* _Work task_: Take the listing below and output it again exactly.

+===+

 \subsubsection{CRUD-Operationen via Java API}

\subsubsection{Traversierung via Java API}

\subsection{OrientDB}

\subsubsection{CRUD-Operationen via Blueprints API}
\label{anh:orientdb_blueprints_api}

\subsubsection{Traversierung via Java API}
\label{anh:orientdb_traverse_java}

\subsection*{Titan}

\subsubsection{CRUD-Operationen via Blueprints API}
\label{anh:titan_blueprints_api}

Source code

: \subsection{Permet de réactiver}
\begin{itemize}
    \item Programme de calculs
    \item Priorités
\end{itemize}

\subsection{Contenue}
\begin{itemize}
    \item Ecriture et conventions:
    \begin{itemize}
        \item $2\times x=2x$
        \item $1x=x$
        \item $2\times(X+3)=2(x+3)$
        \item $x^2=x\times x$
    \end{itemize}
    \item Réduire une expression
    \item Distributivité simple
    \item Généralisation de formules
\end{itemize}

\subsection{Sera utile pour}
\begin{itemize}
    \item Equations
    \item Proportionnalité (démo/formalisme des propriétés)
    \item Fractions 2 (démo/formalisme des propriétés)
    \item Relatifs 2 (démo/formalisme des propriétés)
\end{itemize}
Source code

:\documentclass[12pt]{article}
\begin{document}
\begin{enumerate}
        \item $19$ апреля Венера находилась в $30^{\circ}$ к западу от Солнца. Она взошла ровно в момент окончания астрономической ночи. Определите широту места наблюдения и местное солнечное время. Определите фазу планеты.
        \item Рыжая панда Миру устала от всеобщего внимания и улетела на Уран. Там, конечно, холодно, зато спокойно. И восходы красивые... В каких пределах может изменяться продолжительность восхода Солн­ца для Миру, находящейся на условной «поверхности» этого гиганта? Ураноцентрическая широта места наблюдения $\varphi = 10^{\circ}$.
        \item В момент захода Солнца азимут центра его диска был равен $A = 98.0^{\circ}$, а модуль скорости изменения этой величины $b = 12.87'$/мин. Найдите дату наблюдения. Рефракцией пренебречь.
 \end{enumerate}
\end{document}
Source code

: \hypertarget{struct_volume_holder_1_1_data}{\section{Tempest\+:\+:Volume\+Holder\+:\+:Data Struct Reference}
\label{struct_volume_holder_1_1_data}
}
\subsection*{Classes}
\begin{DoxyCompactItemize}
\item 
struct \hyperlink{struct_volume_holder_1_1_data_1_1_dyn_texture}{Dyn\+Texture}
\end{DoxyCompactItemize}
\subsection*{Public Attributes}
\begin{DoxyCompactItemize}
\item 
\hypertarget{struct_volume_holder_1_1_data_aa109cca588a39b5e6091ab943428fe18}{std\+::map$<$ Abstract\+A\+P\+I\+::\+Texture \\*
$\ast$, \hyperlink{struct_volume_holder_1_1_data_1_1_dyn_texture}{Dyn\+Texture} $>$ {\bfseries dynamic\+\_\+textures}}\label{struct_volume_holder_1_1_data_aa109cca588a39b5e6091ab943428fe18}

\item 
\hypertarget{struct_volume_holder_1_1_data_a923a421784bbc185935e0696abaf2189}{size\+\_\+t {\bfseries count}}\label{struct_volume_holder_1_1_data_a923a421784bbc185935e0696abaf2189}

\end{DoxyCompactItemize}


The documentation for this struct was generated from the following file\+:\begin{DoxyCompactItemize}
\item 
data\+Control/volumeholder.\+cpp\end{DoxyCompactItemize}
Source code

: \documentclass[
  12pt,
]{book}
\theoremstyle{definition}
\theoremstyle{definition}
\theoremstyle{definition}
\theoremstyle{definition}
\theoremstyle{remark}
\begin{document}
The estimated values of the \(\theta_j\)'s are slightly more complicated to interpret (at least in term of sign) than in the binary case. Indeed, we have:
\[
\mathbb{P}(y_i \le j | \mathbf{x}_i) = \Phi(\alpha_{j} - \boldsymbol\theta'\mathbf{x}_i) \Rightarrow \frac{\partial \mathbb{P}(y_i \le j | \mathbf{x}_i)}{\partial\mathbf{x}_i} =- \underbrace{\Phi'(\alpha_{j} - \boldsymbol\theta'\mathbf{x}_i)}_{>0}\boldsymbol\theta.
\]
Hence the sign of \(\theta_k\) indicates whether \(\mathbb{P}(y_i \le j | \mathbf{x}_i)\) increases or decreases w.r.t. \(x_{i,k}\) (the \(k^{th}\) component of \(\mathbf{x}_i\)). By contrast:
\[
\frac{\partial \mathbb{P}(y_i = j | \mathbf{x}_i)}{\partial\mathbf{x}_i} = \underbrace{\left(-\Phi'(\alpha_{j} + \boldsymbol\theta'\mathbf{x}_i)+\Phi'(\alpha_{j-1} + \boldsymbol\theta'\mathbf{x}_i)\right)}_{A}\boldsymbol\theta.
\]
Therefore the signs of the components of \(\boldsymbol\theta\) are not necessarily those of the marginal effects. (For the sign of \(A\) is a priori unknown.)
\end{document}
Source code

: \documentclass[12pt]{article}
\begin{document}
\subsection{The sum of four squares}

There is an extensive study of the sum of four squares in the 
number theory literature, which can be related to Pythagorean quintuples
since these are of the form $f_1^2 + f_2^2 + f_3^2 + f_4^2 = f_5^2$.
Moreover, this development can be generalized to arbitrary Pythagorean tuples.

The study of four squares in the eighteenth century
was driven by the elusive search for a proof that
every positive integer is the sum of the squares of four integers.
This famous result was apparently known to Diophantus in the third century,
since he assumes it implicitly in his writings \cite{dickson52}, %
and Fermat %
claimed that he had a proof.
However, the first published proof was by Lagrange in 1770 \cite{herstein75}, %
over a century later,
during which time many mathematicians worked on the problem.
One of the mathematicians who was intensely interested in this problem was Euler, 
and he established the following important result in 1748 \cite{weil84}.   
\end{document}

+===+

* _Exercise response_:
 \subsubsection{CRUD-Operationen via Java API}

\subsubsection{Traversierung via Java API}

\subsection{OrientDB}

\subsubsection{CRUD-Operationen via Blueprints API}
\label{anh:orientdb_blueprints_api}

\subsubsection{Traversierung via Java API}
\label{anh:orientdb_traverse_java}

\subsection*{Titan}

\subsubsection{CRUD-Operationen via Blueprints API}
\label{anh:titan_blueprints_api}

Source code

: \subsection{Permet de réactiver}
\begin{itemize}
    \item Programme de calculs
    \item Priorités
\end{itemize}

\subsection{Contenue}
\begin{itemize}
    \item Ecriture et conventions:
    \begin{itemize}
        \item $2\times x=2x$
        \item $1x=x$
        \item $2\times(X+3)=2(x+3)$
        \item $x^2=x\times x$
    \end{itemize}
    \item Réduire une expression
    \item Distributivité simple
    \item Généralisation de formules
\end{itemize}

\subsection{Sera utile pour}
\begin{itemize}
    \item Equations
    \item Proportionnalité (démo/formalisme des propriétés)
    \item Fractions 2 (démo/formalisme des propriétés)
    \item Relatifs 2 (démo/formalisme des propriétés)
\end{itemize}
Source code

:\documentclass[12pt]{article}
\begin{document}
\begin{enumerate}
        \item $19$ апреля Венера находилась в $30^{\circ}$ к западу от Солнца. Она взошла ровно в момент окончания астрономической ночи. Определите широту места наблюдения и местное солнечное время. Определите фазу планеты.
        \item Рыжая панда Миру устала от всеобщего внимания и улетела на Уран. Там, конечно, холодно, зато спокойно. И восходы красивые... В каких пределах может изменяться продолжительность восхода Солн­ца для Миру, находящейся на условной «поверхности» этого гиганта? Ураноцентрическая широта места наблюдения $\varphi = 10^{\circ}$.
        \item В момент захода Солнца азимут центра его диска был равен $A = 98.0^{\circ}$, а модуль скорости изменения этой величины $b = 12.87'$/мин. Найдите дату наблюдения. Рефракцией пренебречь.
 \end{enumerate}
\end{document}
Source code

: \hypertarget{struct_volume_holder_1_1_data}{\section{Tempest\+:\+:Volume\+Holder\+:\+:Data Struct Reference}
\label{struct_volume_holder_1_1_data}
}
\subsection*{Classes}
\begin{DoxyCompactItemize}
\item 
struct \hyperlink{struct_volume_holder_1_1_data_1_1_dyn_texture}{Dyn\+Texture}
\end{DoxyCompactItemize}
\subsection*{Public Attributes}
\begin{DoxyCompactItemize}
\item 
\hypertarget{struct_volume_holder_1_1_data_aa109cca588a39b5e6091ab943428fe18}{std\+::map$<$ Abstract\+A\+P\+I\+::\+Texture \\*
$\ast$, \hyperlink{struct_volume_holder_1_1_data_1_1_dyn_texture}{Dyn\+Texture} $>$ {\bfseries dynamic\+\_\+textures}}\label{struct_volume_holder_1_1_data_aa109cca588a39b5e6091ab943428fe18}

\item 
\hypertarget{struct_volume_holder_1_1_data_a923a421784bbc185935e0696abaf2189}{size\+\_\+t {\bfseries count}}\label{struct_volume_holder_1_1_data_a923a421784bbc185935e0696abaf2189}

\end{DoxyCompactItemize}


The documentation for this struct was generated from the following file\+:\begin{DoxyCompactItemize}
\item 
data\+Control/volumeholder.\+cpp\end{DoxyCompactItemize}
Source code

: \documentclass[
  12pt,
]{book}
\theoremstyle{definition}
\theoremstyle{definition}
\theoremstyle{definition}
\theoremstyle{definition}
\theoremstyle{remark}
\begin{document}
The estimated values of the \(\theta_j\)'s are slightly more complicated to interpret (at least in term of sign) than in the binary case. Indeed, we have:
\[
\mathbb{P}(y_i \le j | \mathbf{x}_i) = \Phi(\alpha_{j} - \boldsymbol\theta'\mathbf{x}_i) \Rightarrow \frac{\partial \mathbb{P}(y_i \le j | \mathbf{x}_i)}{\partial\mathbf{x}_i} =- \underbrace{\Phi'(\alpha_{j} - \boldsymbol\theta'\mathbf{x}_i)}_{>0}\boldsymbol\theta.
\]
Hence the sign of \(\theta_k\) indicates whether \(\mathbb{P}(y_i \le j | \mathbf{x}_i)\) increases or decreases w.r.t. \(x_{i,k}\) (the \(k^{th}\) component of \(\mathbf{x}_i\)). By contrast:
\[
\frac{\partial \mathbb{P}(y_i = j | \mathbf{x}_i)}{\partial\mathbf{x}_i} = \underbrace{\left(-\Phi'(\alpha_{j} + \boldsymbol\theta'\mathbf{x}_i)+\Phi'(\alpha_{j-1} + \boldsymbol\theta'\mathbf{x}_i)\right)}_{A}\boldsymbol\theta.
\]
Therefore the signs of the components of \(\boldsymbol\theta\) are not necessarily those of the marginal effects. (For the sign of \(A\) is a priori unknown.)
\end{document}
Source code

: \documentclass[12pt]{article}
\begin{document}
\subsection{The sum of four squares}

There is an extensive study of the sum of four squares in the 
number theory literature, which can be related to Pythagorean quintuples
since these are of the form $f_1^2 + f_2^2 + f_3^2 + f_4^2 = f_5^2$.
Moreover, this development can be generalized to arbitrary Pythagorean tuples.

The study of four squares in the eighteenth century
was driven by the elusive search for a proof that
every positive integer is the sum of the squares of four integers.
This famous result was apparently known to Diophantus in the third century,
since he assumes it implicitly in his writings \cite{dickson52}, %
and Fermat %
claimed that he had a proof.
However, the first published proof was by Lagrange in 1770 \cite{herstein75}, %
over a century later,
during which time many mathematicians worked on the problem.
One of the mathematicians who was intensely interested in this problem was Euler, 
and he established the following important result in 1748 \cite{weil84}.   
\end{document}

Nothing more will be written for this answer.